В командном шатре Адъюнкт стояла перед Нилом и Нетер. Кулак Блистиг прислонился к стенке — он едва мог стоять. Тавора приказала заниматься целением — размещать госпитали, руководить владеющими Деналом, ведьмами и ведунами. Два дня и одна ночь — или две ночи? — он с трудом мог припомнить хаос тех звонов, что последовали за ночью штурма. Если бы не подчиненные офицеры, его явно отстранили бы от командования еще до рассвета. Душа тонула в пропастях Бездны.
Блистиг не был до конца уверен, что она выкарабкалась.
Нил говорил монотонным голосом — слишком длительное использование магии сделало его подавленным. — … только смерть и жара.
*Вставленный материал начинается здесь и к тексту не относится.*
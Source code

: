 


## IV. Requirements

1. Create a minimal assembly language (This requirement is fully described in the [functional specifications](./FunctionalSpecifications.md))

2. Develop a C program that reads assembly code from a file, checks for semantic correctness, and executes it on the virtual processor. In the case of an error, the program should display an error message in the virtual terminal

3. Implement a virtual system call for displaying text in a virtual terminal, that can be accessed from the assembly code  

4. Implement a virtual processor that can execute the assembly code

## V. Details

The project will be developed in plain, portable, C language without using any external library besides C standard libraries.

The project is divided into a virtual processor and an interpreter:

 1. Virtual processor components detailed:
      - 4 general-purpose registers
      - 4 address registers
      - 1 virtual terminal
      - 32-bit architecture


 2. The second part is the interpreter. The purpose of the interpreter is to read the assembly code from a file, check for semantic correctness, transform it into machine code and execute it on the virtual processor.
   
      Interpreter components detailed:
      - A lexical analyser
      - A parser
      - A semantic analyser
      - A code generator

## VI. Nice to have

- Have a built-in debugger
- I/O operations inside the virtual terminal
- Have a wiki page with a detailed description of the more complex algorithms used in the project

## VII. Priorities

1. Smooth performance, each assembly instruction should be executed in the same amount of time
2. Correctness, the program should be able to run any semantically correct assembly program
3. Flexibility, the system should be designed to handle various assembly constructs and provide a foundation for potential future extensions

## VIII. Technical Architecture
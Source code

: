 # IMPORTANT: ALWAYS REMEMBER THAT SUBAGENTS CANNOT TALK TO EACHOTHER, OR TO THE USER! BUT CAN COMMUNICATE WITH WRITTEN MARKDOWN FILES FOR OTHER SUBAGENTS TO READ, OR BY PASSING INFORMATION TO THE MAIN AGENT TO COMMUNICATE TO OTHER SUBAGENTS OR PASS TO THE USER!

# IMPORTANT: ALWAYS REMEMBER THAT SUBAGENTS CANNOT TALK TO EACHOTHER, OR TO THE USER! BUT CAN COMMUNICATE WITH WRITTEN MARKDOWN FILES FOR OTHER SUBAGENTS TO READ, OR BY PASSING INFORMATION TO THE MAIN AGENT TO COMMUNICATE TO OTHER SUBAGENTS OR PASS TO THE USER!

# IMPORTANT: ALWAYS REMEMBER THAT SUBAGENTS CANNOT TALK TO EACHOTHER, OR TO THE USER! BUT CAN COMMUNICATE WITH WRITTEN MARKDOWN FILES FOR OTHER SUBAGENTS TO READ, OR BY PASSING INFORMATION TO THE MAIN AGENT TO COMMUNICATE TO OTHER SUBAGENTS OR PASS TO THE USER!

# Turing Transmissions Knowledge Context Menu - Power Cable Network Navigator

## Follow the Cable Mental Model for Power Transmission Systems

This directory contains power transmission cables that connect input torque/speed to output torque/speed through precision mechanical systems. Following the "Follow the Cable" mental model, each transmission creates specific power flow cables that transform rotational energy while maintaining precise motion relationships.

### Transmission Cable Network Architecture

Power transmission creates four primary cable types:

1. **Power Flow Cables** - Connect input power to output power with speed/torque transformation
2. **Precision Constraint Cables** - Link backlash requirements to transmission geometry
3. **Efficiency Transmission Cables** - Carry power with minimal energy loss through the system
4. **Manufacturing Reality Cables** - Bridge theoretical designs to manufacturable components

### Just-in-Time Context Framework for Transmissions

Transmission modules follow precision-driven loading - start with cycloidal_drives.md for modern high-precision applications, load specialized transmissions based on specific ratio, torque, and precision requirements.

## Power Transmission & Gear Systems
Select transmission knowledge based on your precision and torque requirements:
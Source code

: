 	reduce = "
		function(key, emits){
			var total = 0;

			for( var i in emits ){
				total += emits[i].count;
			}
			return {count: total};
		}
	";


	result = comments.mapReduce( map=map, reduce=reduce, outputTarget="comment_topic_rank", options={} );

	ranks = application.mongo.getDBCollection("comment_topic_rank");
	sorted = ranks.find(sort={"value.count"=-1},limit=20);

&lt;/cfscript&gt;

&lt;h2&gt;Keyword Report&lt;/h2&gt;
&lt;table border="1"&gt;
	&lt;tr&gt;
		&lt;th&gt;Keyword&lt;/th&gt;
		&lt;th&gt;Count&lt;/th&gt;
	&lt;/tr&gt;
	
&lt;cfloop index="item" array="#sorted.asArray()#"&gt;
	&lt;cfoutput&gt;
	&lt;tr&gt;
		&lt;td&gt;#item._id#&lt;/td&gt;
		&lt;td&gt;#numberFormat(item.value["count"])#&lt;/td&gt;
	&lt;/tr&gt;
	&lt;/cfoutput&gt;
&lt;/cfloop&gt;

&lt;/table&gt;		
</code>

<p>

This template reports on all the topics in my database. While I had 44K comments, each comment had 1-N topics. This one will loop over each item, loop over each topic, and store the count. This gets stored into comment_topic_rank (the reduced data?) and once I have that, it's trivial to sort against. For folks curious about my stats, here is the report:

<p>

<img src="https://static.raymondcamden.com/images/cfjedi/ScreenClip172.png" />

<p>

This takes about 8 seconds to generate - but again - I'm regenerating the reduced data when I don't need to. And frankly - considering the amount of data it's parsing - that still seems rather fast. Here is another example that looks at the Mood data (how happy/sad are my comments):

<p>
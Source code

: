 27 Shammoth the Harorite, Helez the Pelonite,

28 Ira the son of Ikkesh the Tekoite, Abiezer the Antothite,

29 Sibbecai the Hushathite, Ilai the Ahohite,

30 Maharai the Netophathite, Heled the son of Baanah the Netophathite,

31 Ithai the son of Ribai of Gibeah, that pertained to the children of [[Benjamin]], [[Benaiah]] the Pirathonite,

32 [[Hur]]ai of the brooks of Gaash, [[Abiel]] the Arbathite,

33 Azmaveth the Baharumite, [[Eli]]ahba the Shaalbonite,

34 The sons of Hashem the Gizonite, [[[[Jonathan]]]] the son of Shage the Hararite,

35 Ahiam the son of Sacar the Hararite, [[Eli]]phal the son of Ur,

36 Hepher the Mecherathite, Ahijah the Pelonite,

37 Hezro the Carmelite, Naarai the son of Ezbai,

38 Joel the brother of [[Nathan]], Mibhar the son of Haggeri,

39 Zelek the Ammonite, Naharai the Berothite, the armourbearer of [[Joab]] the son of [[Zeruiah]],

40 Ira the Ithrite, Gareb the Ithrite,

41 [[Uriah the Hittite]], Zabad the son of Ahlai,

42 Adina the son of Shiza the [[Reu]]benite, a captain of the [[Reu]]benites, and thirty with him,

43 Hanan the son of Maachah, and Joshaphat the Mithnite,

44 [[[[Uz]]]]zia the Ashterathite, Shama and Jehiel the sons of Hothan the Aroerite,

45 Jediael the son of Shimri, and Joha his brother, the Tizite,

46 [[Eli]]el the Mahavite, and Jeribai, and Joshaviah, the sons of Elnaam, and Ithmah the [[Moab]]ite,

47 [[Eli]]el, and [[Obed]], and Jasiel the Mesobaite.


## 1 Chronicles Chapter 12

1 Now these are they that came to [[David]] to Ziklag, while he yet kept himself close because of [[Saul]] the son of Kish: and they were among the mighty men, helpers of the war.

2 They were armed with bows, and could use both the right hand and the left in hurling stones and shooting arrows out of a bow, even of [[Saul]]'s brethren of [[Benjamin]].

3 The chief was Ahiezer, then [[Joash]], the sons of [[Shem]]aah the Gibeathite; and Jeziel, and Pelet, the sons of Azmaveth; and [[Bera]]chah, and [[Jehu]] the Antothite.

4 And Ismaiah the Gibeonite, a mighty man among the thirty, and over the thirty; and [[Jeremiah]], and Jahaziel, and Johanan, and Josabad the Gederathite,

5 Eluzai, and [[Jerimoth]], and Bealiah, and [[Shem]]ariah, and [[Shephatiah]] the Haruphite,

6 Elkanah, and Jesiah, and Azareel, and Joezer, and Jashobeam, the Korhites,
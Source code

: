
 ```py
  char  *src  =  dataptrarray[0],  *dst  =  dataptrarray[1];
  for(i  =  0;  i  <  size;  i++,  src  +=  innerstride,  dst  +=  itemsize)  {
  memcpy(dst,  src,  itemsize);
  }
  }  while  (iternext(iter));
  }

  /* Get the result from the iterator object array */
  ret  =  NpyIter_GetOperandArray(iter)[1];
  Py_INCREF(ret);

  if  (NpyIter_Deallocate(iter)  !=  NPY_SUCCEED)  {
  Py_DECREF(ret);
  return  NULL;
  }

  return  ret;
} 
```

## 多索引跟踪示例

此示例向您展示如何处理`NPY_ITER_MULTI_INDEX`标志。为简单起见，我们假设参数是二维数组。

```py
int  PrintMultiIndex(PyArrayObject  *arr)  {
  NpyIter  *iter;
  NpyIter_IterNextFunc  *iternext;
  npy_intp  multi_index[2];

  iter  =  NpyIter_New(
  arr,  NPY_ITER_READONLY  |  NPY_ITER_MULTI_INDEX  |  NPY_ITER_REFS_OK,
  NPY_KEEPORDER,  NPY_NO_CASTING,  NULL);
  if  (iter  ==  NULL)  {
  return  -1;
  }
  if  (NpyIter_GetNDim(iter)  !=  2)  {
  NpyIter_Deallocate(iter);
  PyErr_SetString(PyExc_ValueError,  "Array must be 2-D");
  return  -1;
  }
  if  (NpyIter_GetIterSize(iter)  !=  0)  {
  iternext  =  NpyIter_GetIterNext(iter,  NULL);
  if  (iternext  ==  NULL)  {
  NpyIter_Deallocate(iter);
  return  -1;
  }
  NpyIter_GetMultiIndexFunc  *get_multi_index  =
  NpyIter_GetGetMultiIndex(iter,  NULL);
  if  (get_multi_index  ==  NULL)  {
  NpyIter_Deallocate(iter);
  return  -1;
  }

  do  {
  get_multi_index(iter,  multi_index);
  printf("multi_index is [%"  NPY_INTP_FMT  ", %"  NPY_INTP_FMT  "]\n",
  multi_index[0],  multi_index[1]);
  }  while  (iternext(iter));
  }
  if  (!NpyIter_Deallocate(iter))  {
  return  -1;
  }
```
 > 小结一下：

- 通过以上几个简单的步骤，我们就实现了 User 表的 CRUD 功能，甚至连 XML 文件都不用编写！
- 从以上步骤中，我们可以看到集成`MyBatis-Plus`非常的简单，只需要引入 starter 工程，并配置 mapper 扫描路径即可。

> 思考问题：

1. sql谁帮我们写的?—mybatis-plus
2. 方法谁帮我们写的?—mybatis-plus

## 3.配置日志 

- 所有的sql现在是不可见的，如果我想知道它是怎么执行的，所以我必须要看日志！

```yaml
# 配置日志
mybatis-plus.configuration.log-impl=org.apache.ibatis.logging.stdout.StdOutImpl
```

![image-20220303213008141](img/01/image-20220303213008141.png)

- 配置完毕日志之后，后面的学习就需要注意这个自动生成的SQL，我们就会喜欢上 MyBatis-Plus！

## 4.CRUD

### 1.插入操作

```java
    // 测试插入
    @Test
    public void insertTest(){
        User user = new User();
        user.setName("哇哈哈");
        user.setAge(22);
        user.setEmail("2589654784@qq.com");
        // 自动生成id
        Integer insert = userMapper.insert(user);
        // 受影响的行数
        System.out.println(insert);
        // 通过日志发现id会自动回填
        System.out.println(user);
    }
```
Те, что смогли сбежать — их страдания оглушили меня — они довели духов до безумия. Духи бегут, обрывая цепи. Они проклинают нас за рану земли, за свершенные преступления…
— Это не наши преступления, — бросила, отворачиваясь, Адъюнкт. Ее взор нашел Блистига. — Скольких мы потеряли сегодня, Кулак?
— Тридцать одного, Адъюнкт. Но ведьмы говорят, что за ними последуют немногие. Тяжелораненые умерли, остальные выживут.